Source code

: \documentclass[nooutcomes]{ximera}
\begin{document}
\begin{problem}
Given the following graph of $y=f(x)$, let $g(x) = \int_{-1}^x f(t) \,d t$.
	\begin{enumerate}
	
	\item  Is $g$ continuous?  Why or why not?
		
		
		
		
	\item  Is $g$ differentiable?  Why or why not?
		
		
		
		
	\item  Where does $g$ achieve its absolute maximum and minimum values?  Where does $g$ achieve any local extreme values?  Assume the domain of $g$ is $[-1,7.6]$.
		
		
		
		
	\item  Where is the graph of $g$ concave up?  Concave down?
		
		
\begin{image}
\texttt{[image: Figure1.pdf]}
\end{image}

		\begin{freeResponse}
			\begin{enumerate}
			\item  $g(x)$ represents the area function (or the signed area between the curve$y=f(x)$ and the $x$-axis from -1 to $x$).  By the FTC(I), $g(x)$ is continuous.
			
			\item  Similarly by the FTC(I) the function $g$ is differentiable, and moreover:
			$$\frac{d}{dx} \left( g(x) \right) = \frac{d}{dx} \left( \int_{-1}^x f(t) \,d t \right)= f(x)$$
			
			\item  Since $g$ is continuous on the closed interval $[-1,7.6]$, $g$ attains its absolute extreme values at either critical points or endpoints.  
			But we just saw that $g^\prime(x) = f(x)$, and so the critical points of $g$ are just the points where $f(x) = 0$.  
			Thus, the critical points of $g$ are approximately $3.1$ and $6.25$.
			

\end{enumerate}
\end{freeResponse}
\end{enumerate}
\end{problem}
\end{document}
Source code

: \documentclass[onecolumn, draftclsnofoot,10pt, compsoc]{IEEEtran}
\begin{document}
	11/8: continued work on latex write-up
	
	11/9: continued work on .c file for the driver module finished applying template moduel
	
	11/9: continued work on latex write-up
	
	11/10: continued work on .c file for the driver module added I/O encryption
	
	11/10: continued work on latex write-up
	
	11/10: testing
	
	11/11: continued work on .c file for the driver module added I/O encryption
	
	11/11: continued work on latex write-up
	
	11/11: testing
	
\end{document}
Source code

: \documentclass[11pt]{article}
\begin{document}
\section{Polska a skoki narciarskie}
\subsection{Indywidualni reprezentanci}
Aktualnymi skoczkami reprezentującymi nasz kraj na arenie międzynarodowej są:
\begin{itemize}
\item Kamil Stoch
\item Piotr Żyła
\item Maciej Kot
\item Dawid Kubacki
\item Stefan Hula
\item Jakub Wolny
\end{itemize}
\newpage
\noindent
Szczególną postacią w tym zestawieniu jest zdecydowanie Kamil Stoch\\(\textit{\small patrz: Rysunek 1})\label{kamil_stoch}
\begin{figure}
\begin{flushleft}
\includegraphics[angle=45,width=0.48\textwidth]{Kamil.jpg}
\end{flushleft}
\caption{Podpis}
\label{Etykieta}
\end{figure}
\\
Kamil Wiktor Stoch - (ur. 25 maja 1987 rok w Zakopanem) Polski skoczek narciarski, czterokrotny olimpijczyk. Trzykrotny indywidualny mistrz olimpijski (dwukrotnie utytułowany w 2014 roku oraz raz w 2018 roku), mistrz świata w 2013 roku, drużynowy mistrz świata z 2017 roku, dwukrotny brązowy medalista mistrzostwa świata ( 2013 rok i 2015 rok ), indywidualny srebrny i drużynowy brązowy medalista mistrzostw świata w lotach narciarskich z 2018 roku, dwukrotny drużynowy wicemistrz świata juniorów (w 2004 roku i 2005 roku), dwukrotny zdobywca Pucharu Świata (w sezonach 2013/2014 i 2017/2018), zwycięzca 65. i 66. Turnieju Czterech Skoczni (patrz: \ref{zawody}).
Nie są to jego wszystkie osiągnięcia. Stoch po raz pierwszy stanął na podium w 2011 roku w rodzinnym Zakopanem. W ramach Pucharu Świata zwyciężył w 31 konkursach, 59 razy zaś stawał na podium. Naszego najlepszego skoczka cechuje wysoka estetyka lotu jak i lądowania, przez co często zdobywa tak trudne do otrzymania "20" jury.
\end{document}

+---+

YOUR OBJECTIVE
Please copy only these lines, exactly: the first line of the records through the line containing "FTC(I), $g(x)$ is continuous.", ends included.

REPLY TO THE TASK
Source code

: \documentclass[nooutcomes]{ximera}
\begin{document}
\begin{problem}
Given the following graph of $y=f(x)$, let $g(x) = \int_{-1}^x f(t) \,d t$.
	\begin{enumerate}
	
	\item  Is $g$ continuous?  Why or why not?
		
		
		
		
	\item  Is $g$ differentiable?  Why or why not?
		
		
		
		
	\item  Where does $g$ achieve its absolute maximum and minimum values?  Where does $g$ achieve any local extreme values?  Assume the domain of $g$ is $[-1,7.6]$.
		
		
		
		
	\item  Where is the graph of $g$ concave up?  Concave down?
		
		
\begin{image}
\texttt{[image: Figure1.pdf]}
\end{image}

		\begin{freeResponse}
			\begin{enumerate}
			\item  $g(x)$ represents the area function (or the signed area between the curve$y=f(x)$ and the $x$-axis from -1 to $x$).  By the FTC(I), $g(x)$ is continuous.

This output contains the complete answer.